Look through the entries below and report how many lines hold the string "value". Only the number is wanted.

▸ GIVEN DATA
BEGIN

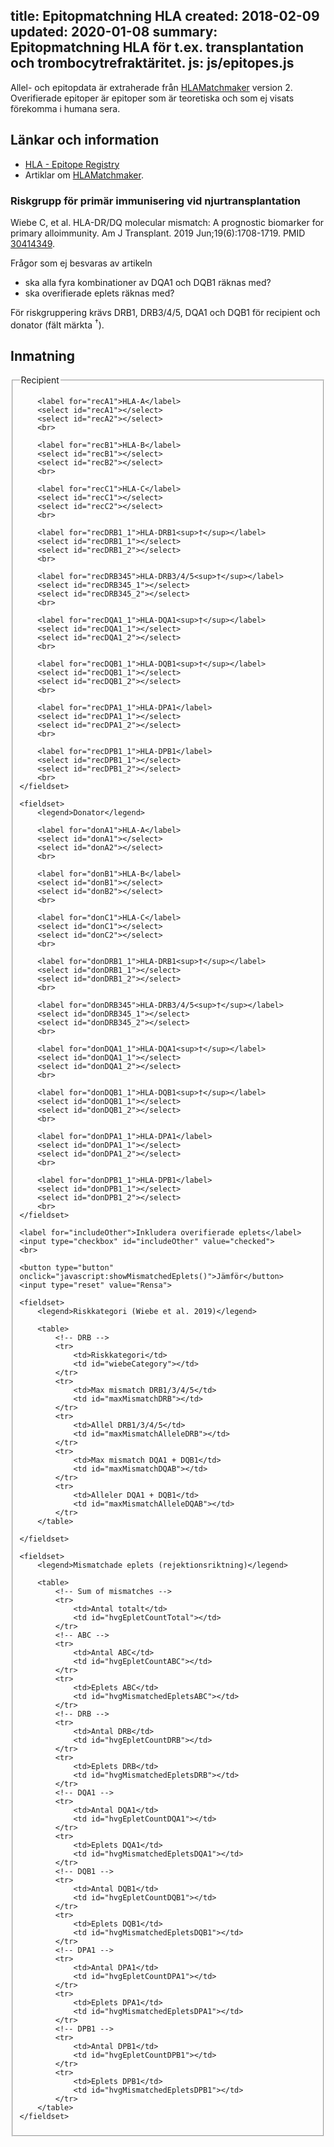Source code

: title: Epitopmatchning HLA
created: 2018-02-09
updated: 2020-01-08
summary: Epitopmatchning HLA för t.ex. transplantation och trombocytrefraktäritet.
js: js/epitopes.js
---

Allel- och epitopdata är extraherade från
[HLAMatchmaker](http://www.epitopes.net/) version 2. Overifierade epitoper är
epitoper som är teoretiska och som ej visats förekomma i humana sera.


## Länkar och information

- [HLA - Epitope Registry](http://epregistry.ufpi.br/)
- Artiklar om [HLAMatchmaker](https://www.ncbi.nlm.nih.gov/pubmed/?term=hlamatchmaker).


### Riskgrupp för primär immunisering vid njurtransplantation

Wiebe C, et al. HLA-DR/DQ molecular mismatch: A prognostic biomarker for primary
alloimmunity. Am J Transplant. 2019 Jun;19(6):1708-1719.
PMID [30414349](https://www.ncbi.nlm.nih.gov/pubmed/30414349).

Frågor som ej besvaras av artikeln

* ska alla fyra kombinationer av DQA1 och DQB1 räknas med?
* ska overifierade eplets räknas med?

För riskgruppering krävs DRB1, DRB3/4/5, DQA1 och DQB1 för recipient och donator
(fält märkta <sup>†</sup>).

## Inmatning

<form action="javascript:showMismatchedEplets()">
    <fieldset>
        <legend>Recipient</legend>

        <label for="recA1">HLA-A</label>
        <select id="recA1"></select>
        <select id="recA2"></select>
        <br>

        <label for="recB1">HLA-B</label>
        <select id="recB1"></select>
        <select id="recB2"></select>
        <br>

        <label for="recC1">HLA-C</label>
        <select id="recC1"></select>
        <select id="recC2"></select>
        <br>

        <label for="recDRB1_1">HLA-DRB1<sup>†</sup></label>
        <select id="recDRB1_1"></select>
        <select id="recDRB1_2"></select>
        <br>

        <label for="recDRB345">HLA-DRB3/4/5<sup>†</sup></label>
        <select id="recDRB345_1"></select>
        <select id="recDRB345_2"></select>
        <br>

        <label for="recDQA1_1">HLA-DQA1<sup>†</sup></label>
        <select id="recDQA1_1"></select>
        <select id="recDQA1_2"></select>
        <br>

        <label for="recDQB1_1">HLA-DQB1<sup>†</sup></label>
        <select id="recDQB1_1"></select>
        <select id="recDQB1_2"></select>
        <br>

        <label for="recDPA1_1">HLA-DPA1</label>
        <select id="recDPA1_1"></select>
        <select id="recDPA1_2"></select>
        <br>

        <label for="recDPB1_1">HLA-DPB1</label>
        <select id="recDPB1_1"></select>
        <select id="recDPB1_2"></select>
        <br>
    </fieldset>

    <fieldset>
        <legend>Donator</legend>

        <label for="donA1">HLA-A</label>
        <select id="donA1"></select>
        <select id="donA2"></select>
        <br>

        <label for="donB1">HLA-B</label>
        <select id="donB1"></select>
        <select id="donB2"></select>
        <br>

        <label for="donC1">HLA-C</label>
        <select id="donC1"></select>
        <select id="donC2"></select>
        <br>

        <label for="donDRB1_1">HLA-DRB1<sup>†</sup></label>
        <select id="donDRB1_1"></select>
        <select id="donDRB1_2"></select>
        <br>

        <label for="donDRB345">HLA-DRB3/4/5<sup>†</sup></label>
        <select id="donDRB345_1"></select>
        <select id="donDRB345_2"></select>
        <br>

        <label for="donDQA1_1">HLA-DQA1<sup>†</sup></label>
        <select id="donDQA1_1"></select>
        <select id="donDQA1_2"></select>
        <br>

        <label for="donDQB1_1">HLA-DQB1<sup>†</sup></label>
        <select id="donDQB1_1"></select>
        <select id="donDQB1_2"></select>
        <br>

        <label for="donDPA1_1">HLA-DPA1</label>
        <select id="donDPA1_1"></select>
        <select id="donDPA1_2"></select>
        <br>

        <label for="donDPB1_1">HLA-DPB1</label>
        <select id="donDPB1_1"></select>
        <select id="donDPB1_2"></select>
        <br>
    </fieldset>

    <label for="includeOther">Inkludera overifierade eplets</label>
    <input type="checkbox" id="includeOther" value="checked">
    <br>

    <button type="button" onclick="javascript:showMismatchedEplets()">Jämför</button>
    <input type="reset" value="Rensa">

    <fieldset>
        <legend>Riskkategori (Wiebe et al. 2019)</legend>

        <table>
            <!-- DRB -->
            <tr>
                <td>Riskkategori</td>
                <td id="wiebeCategory"></td>
            </tr>
            <tr>
                <td>Max mismatch DRB1/3/4/5</td>
                <td id="maxMismatchDRB"></td>
            </tr>
            <tr>
                <td>Allel DRB1/3/4/5</td>
                <td id="maxMismatchAlleleDRB"></td>
            </tr>
            <tr>
                <td>Max mismatch DQA1 + DQB1</td>
                <td id="maxMismatchDQAB"></td>
            </tr>
            <tr>
                <td>Alleler DQA1 + DQB1</td>
                <td id="maxMismatchAlleleDQAB"></td>
            </tr>
        </table>
       
    </fieldset>

    <fieldset>
        <legend>Mismatchade eplets (rejektionsriktning)</legend>

        <table>
            <!-- Sum of mismatches -->
            <tr>
                <td>Antal totalt</td>
                <td id="hvgEpletCountTotal"></td>
            </tr>
            <!-- ABC -->
            <tr>
                <td>Antal ABC</td>
                <td id="hvgEpletCountABC"></td>
            </tr>
            <tr>
                <td>Eplets ABC</td>
                <td id="hvgMismatchedEpletsABC"></td>
            </tr>
            <!-- DRB -->
            <tr>
                <td>Antal DRB</td>
                <td id="hvgEpletCountDRB"></td>
            </tr>
            <tr>
                <td>Eplets DRB</td>
                <td id="hvgMismatchedEpletsDRB"></td>
            </tr>
            <!-- DQA1 -->
            <tr>
                <td>Antal DQA1</td>
                <td id="hvgEpletCountDQA1"></td>
            </tr>
            <tr>
                <td>Eplets DQA1</td>
                <td id="hvgMismatchedEpletsDQA1"></td>
            </tr>
            <!-- DQB1 -->
            <tr>
                <td>Antal DQB1</td>
                <td id="hvgEpletCountDQB1"></td>
            </tr>
            <tr>
                <td>Eplets DQB1</td>
                <td id="hvgMismatchedEpletsDQB1"></td>
            </tr>
            <!-- DPA1 -->
            <tr>
                <td>Antal DPA1</td>
                <td id="hvgEpletCountDPA1"></td>
            </tr>
            <tr>
                <td>Eplets DPA1</td>
                <td id="hvgMismatchedEpletsDPA1"></td>
            </tr>
            <!-- DPB1 -->
            <tr>
                <td>Antal DPB1</td>
                <td id="hvgEpletCountDPB1"></td>
            </tr>
            <tr>
                <td>Eplets DPB1</td>
                <td id="hvgMismatchedEpletsDPB1"></td>
            </tr>
        </table>
    </fieldset>


</form>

END

▸ THE ANSWER
2